La cereza en el pastel de la indolencia gubernamental ante la problemática es el caso de la búsqueda en Panamá del General Catarino Garza, ordenada por López Obrador, que utilizó un presupuesto de 10 millones de pesos. Tal monto equivale al 4% del presupuesto total de la CNB, y suena apabullante frente a la mísera cifra de 2 mil pesos por cada persona de las 125 mil desaparecidas en el país. En México, si eres pobre, el Estado básicamente no te buscará al desaparecer.
Y es que no todas las personas están expuestas por igual al peligro de desaparecer. Esto, como muchos otros delitos, es algo que afecta más a los más pobres, y la solución tiene que pasar antes por reconocer esto. Una simple revisión de las colonias en donde más desaparecen personas en la ciudad de Guadalajara muestra clara evidencia de que las desapariciones se presentan principalmente en las zonas más pobres de la ciudad.

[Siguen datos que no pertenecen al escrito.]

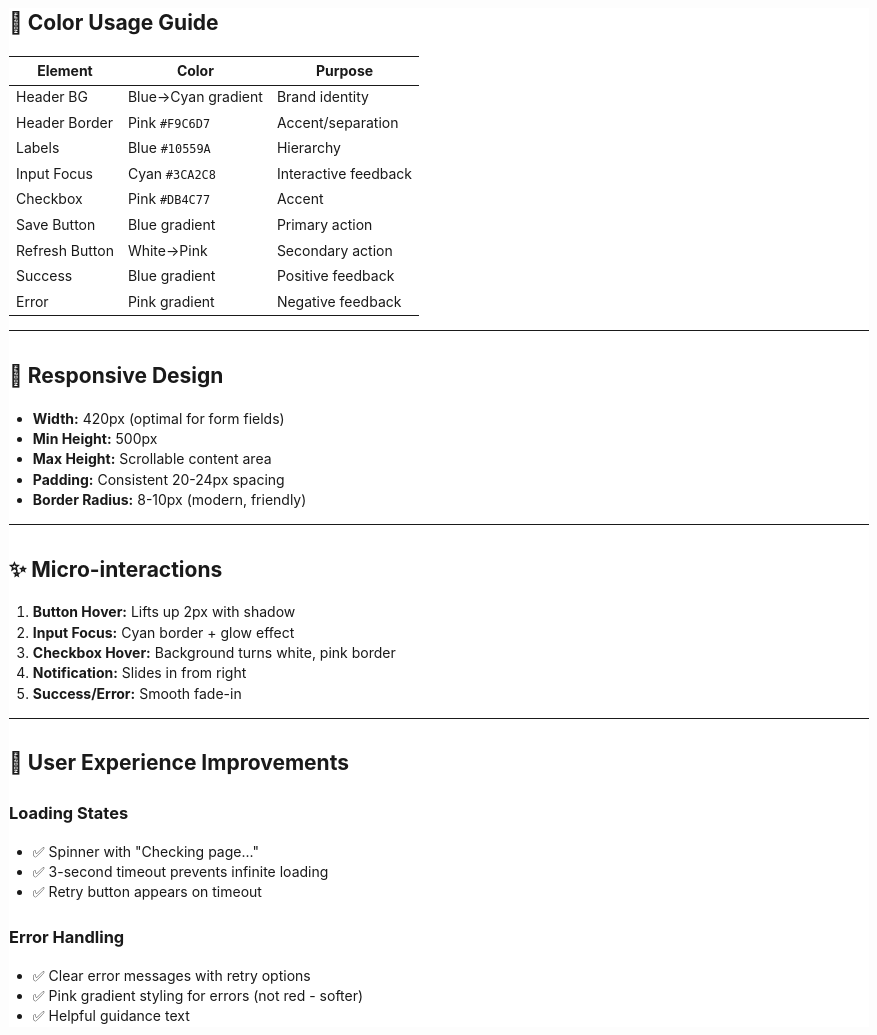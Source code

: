 
## 🎨 Color Usage Guide

| Element | Color | Purpose |
|---------|-------|---------|
| Header BG | Blue→Cyan gradient | Brand identity |
| Header Border | Pink `#F9C6D7` | Accent/separation |
| Labels | Blue `#10559A` | Hierarchy |
| Input Focus | Cyan `#3CA2C8` | Interactive feedback |
| Checkbox | Pink `#DB4C77` | Accent |
| Save Button | Blue gradient | Primary action |
| Refresh Button | White→Pink | Secondary action |
| Success | Blue gradient | Positive feedback |
| Error | Pink gradient | Negative feedback |

---

## 📱 Responsive Design

- **Width:** 420px (optimal for form fields)
- **Min Height:** 500px
- **Max Height:** Scrollable content area
- **Padding:** Consistent 20-24px spacing
- **Border Radius:** 8-10px (modern, friendly)

---

## ✨ Micro-interactions

1. **Button Hover:** Lifts up 2px with shadow
2. **Input Focus:** Cyan border + glow effect
3. **Checkbox Hover:** Background turns white, pink border
4. **Notification:** Slides in from right
5. **Success/Error:** Smooth fade-in

---

## 🚀 User Experience Improvements

### **Loading States**
- ✅ Spinner with "Checking page..."
- ✅ 3-second timeout prevents infinite loading
- ✅ Retry button appears on timeout

### **Error Handling**
- ✅ Clear error messages with retry options
- ✅ Pink gradient styling for errors (not red - softer)
- ✅ Helpful guidance text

De igual forma, reconocer la causa de las desapariciones por reclutamiento forzado implica reconocer otra forma de criminalización de la pobreza. Durante años, la narrativa oficial de prácticamente todos los gobiernos ha asegurado que la “vía para acabar con la criminalidad en México es disminuyendo los índices de pobreza”, ya que esto acabaría con la principal razón para “delinquir”: el aspiracionismo de una mejor vida (nuevamente, narrativas meritocráticas).
Así, la perspectiva liberal no percibe a “los pobres” como culpables, pero sí como motor de la delincuencia. Aún peor, la perspectiva conservadora los percibe también como culpables por “elegir” ingresar a las filas del narco. Claramente ambas parten de una construcción social estigmatizante de la pobreza.

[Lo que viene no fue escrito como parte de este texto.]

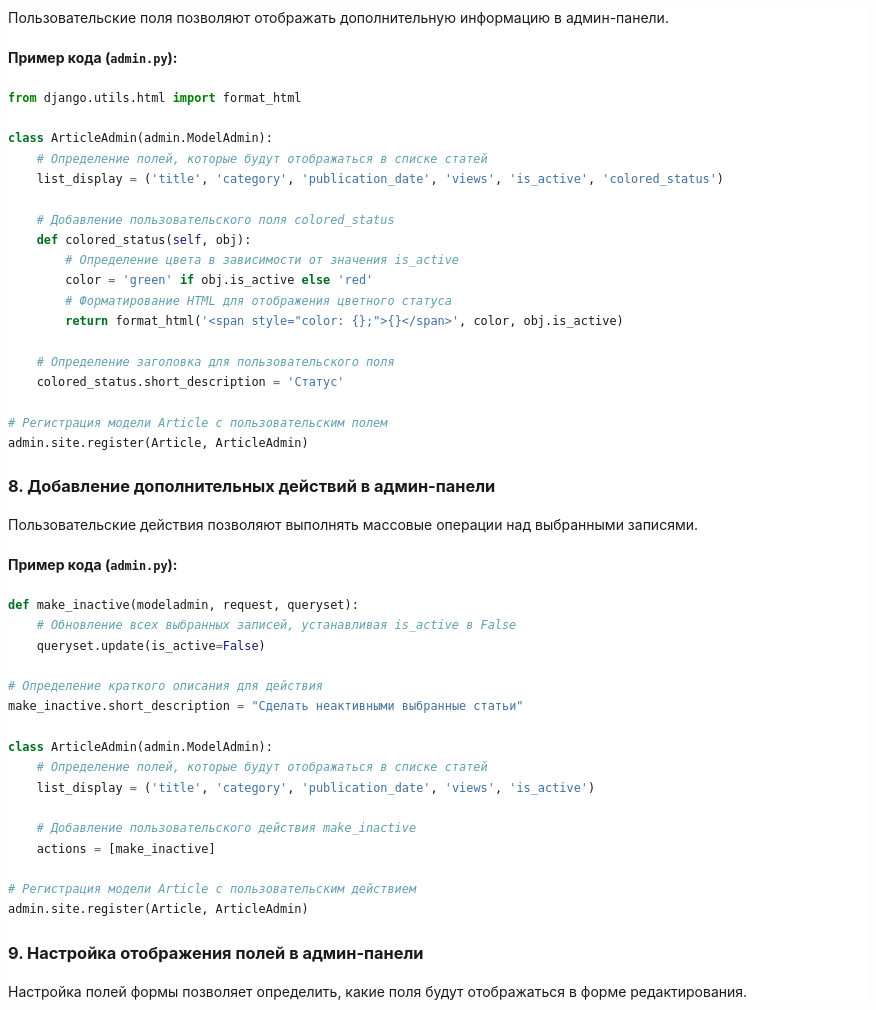 Пользовательские поля позволяют отображать дополнительную информацию в админ-панели.

#### Пример кода (`admin.py`):
```python
from django.utils.html import format_html

class ArticleAdmin(admin.ModelAdmin):
    # Определение полей, которые будут отображаться в списке статей
    list_display = ('title', 'category', 'publication_date', 'views', 'is_active', 'colored_status')

    # Добавление пользовательского поля colored_status
    def colored_status(self, obj):
        # Определение цвета в зависимости от значения is_active
        color = 'green' if obj.is_active else 'red'
        # Форматирование HTML для отображения цветного статуса
        return format_html('<span style="color: {};">{}</span>', color, obj.is_active)

    # Определение заголовка для пользовательского поля
    colored_status.short_description = 'Статус'

# Регистрация модели Article с пользовательским полем
admin.site.register(Article, ArticleAdmin)
```

### 8. Добавление дополнительных действий в админ-панели

Пользовательские действия позволяют выполнять массовые операции над выбранными записями.

#### Пример кода (`admin.py`):
```python
def make_inactive(modeladmin, request, queryset):
    # Обновление всех выбранных записей, устанавливая is_active в False
    queryset.update(is_active=False)

# Определение краткого описания для действия
make_inactive.short_description = "Сделать неактивными выбранные статьи"

class ArticleAdmin(admin.ModelAdmin):
    # Определение полей, которые будут отображаться в списке статей
    list_display = ('title', 'category', 'publication_date', 'views', 'is_active')

    # Добавление пользовательского действия make_inactive
    actions = [make_inactive]

# Регистрация модели Article с пользовательским действием
admin.site.register(Article, ArticleAdmin)
```

### 9. Настройка отображения полей в админ-панели

Настройка полей формы позволяет определить, какие поля будут отображаться в форме редактирования.
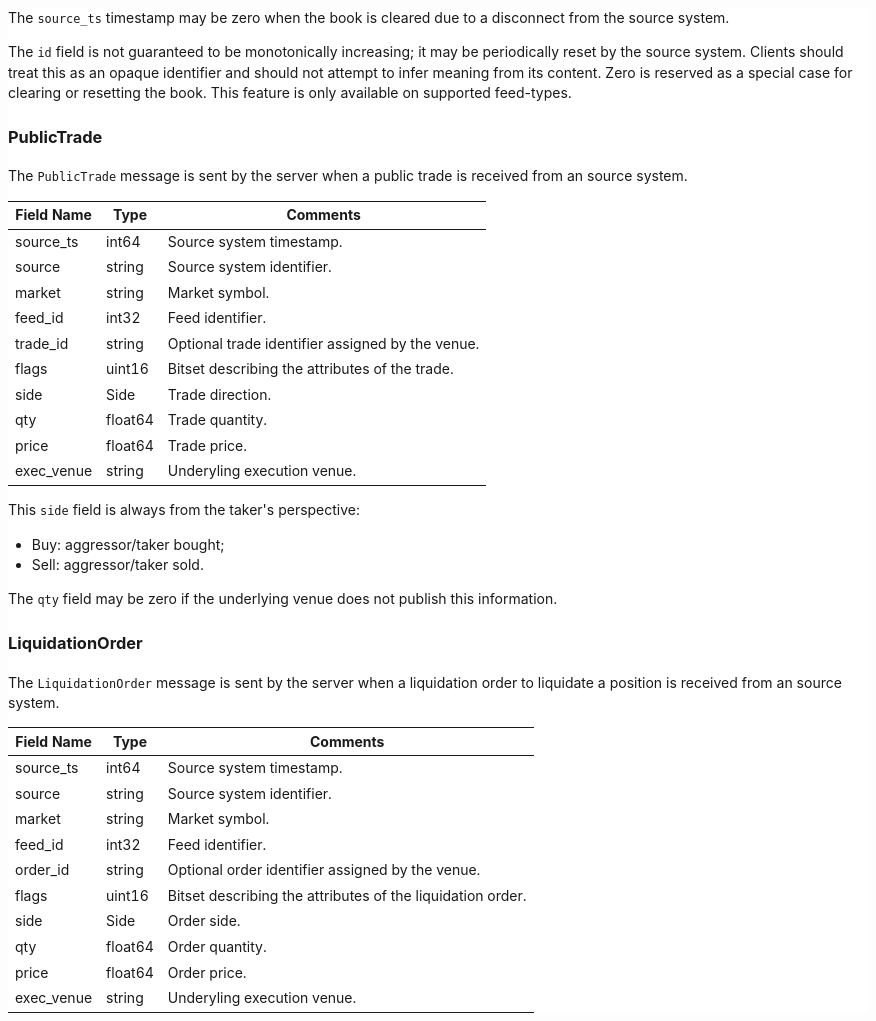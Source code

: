 The `source_ts` timestamp may be zero when the book is cleared due to a disconnect from the source
system.

The `id` field is not guaranteed to be monotonically increasing; it may be periodically reset by the
source system. Clients should treat this as an opaque identifier and should not attempt to infer
meaning from its content. Zero is reserved as a special case for clearing or resetting the book.
This feature is only available on supported feed-types.

### PublicTrade

The `PublicTrade` message is sent by the server when a public trade is received from an source
system.

| Field Name  | Type    | Comments                                         |
|-------------|---------|--------------------------------------------------|
| source\_ts  | int64   | Source system timestamp.                         |
| source      | string  | Source system identifier.                        |
| market      | string  | Market symbol.                                   |
| feed\_id    | int32   | Feed identifier.                                 |
| trade\_id   | string  | Optional trade identifier assigned by the venue. |
| flags       | uint16  | Bitset describing the attributes of the trade.   |
| side        | Side    | Trade direction.                                 |
| qty         | float64 | Trade quantity.                                  |
| price       | float64 | Trade price.                                     |
| exec\_venue | string  | Underyling execution venue.                      |

This `side` field is always from the taker's perspective:
- Buy: aggressor/taker bought;
- Sell: aggressor/taker sold.

The `qty` field may be zero if the underlying venue does not publish this information.

### LiquidationOrder

The `LiquidationOrder` message is sent by the server when a liquidation order to liquidate a
position is received from an source system.

| Field Name  | Type    | Comments                                                   |
|-------------|---------|------------------------------------------------------------|
| source\_ts  | int64   | Source system timestamp.                                   |
| source      | string  | Source system identifier.                                  |
| market      | string  | Market symbol.                                             |
| feed\_id    | int32   | Feed identifier.                                           |
| order\_id   | string  | Optional order identifier assigned by the venue.           |
| flags       | uint16  | Bitset describing the attributes of the liquidation order. |
| side        | Side    | Order side.                                                |
| qty         | float64 | Order quantity.                                            |
| price       | float64 | Order price.                                               |
| exec\_venue | string  | Underyling execution venue.                                |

Pero aún más allá de eso, que cada vez haya más evidencia de personas desaparecidas víctimas de reclutamiento forzado, que simplemente acudían a buscar un empleo de alrededor de 12 mil pesos mensuales (como probablemente sucedía en el Rancho Izaguirre), debería ser suficiente para darle la vuelta a la narrativa estigmatizante y criminalizante de la pobreza.

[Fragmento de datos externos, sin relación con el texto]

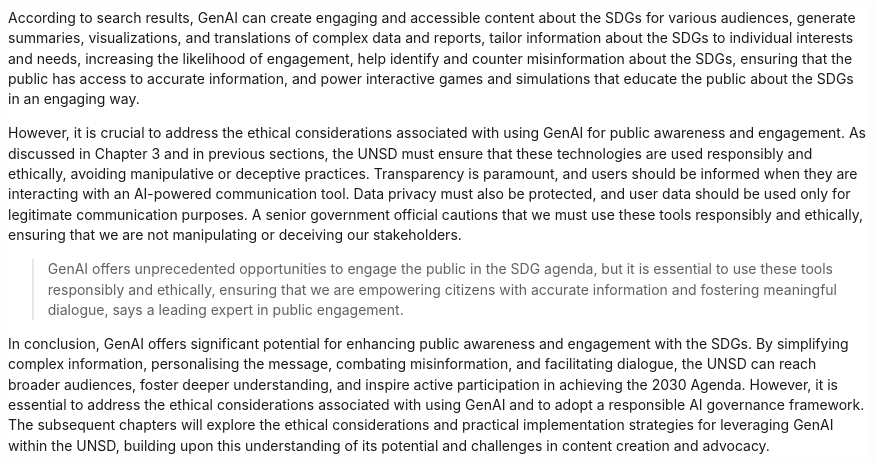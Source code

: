 According to search results, GenAI can create engaging and accessible content about the SDGs for various audiences, generate summaries, visualizations, and translations of complex data and reports, tailor information about the SDGs to individual interests and needs, increasing the likelihood of engagement, help identify and counter misinformation about the SDGs, ensuring that the public has access to accurate information, and power interactive games and simulations that educate the public about the SDGs in an engaging way.

However, it is crucial to address the ethical considerations associated with using GenAI for public awareness and engagement. As discussed in Chapter 3 and in previous sections, the UNSD must ensure that these technologies are used responsibly and ethically, avoiding manipulative or deceptive practices. Transparency is paramount, and users should be informed when they are interacting with an AI-powered communication tool. Data privacy must also be protected, and user data should be used only for legitimate communication purposes. A senior government official cautions that we must use these tools responsibly and ethically, ensuring that we are not manipulating or deceiving our stakeholders.

> GenAI offers unprecedented opportunities to engage the public in the SDG agenda, but it is essential to use these tools responsibly and ethically, ensuring that we are empowering citizens with accurate information and fostering meaningful dialogue, says a leading expert in public engagement.

In conclusion, GenAI offers significant potential for enhancing public awareness and engagement with the SDGs. By simplifying complex information, personalising the message, combating misinformation, and facilitating dialogue, the UNSD can reach broader audiences, foster deeper understanding, and inspire active participation in achieving the 2030 Agenda. However, it is essential to address the ethical considerations associated with using GenAI and to adopt a responsible AI governance framework. The subsequent chapters will explore the ethical considerations and practical implementation strategies for leveraging GenAI within the UNSD, building upon this understanding of its potential and challenges in content creation and advocacy.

No, la criminalidad en México no sé explica simplemente por la existencia de una lacerante pobreza y desigualdad. No se explica porque “los pobres son potenciales delincuentes”. No se explica porque las víctimas de desapariciones “en algo andaban”, ni porque “sólo buscaban una mejor vida”. En realidad, es un complejo entramado de fracasos gubernamentales, asociado con un negocio claramente lucrativo y una administración de la violencia en conjunto entre el Estado y otros actores.
En lugar de llevar hacia allá la discusión, en redes sociales y medios de comunicación se han desgastado entre críticas del oficialismo hacia el valioso trabajo de los colectivos de buscadoras (buscando “defender” al gobierno actual), y las inservibles críticas de la oposición que “no supo” contener el problema años atrás cuando gobernaba.
Desde nuestra trinchera, toca apoyar en sus exigencias a los colectivos y a las víctimas, así como exigir un cambio radical en la estrategia para que el caso del Rancho Izaguirre no quede en el olvido ni se repita, y para encontrar a los cientos de miles de personas desaparecidas en el país. Y nunca más criminalizar la pobreza.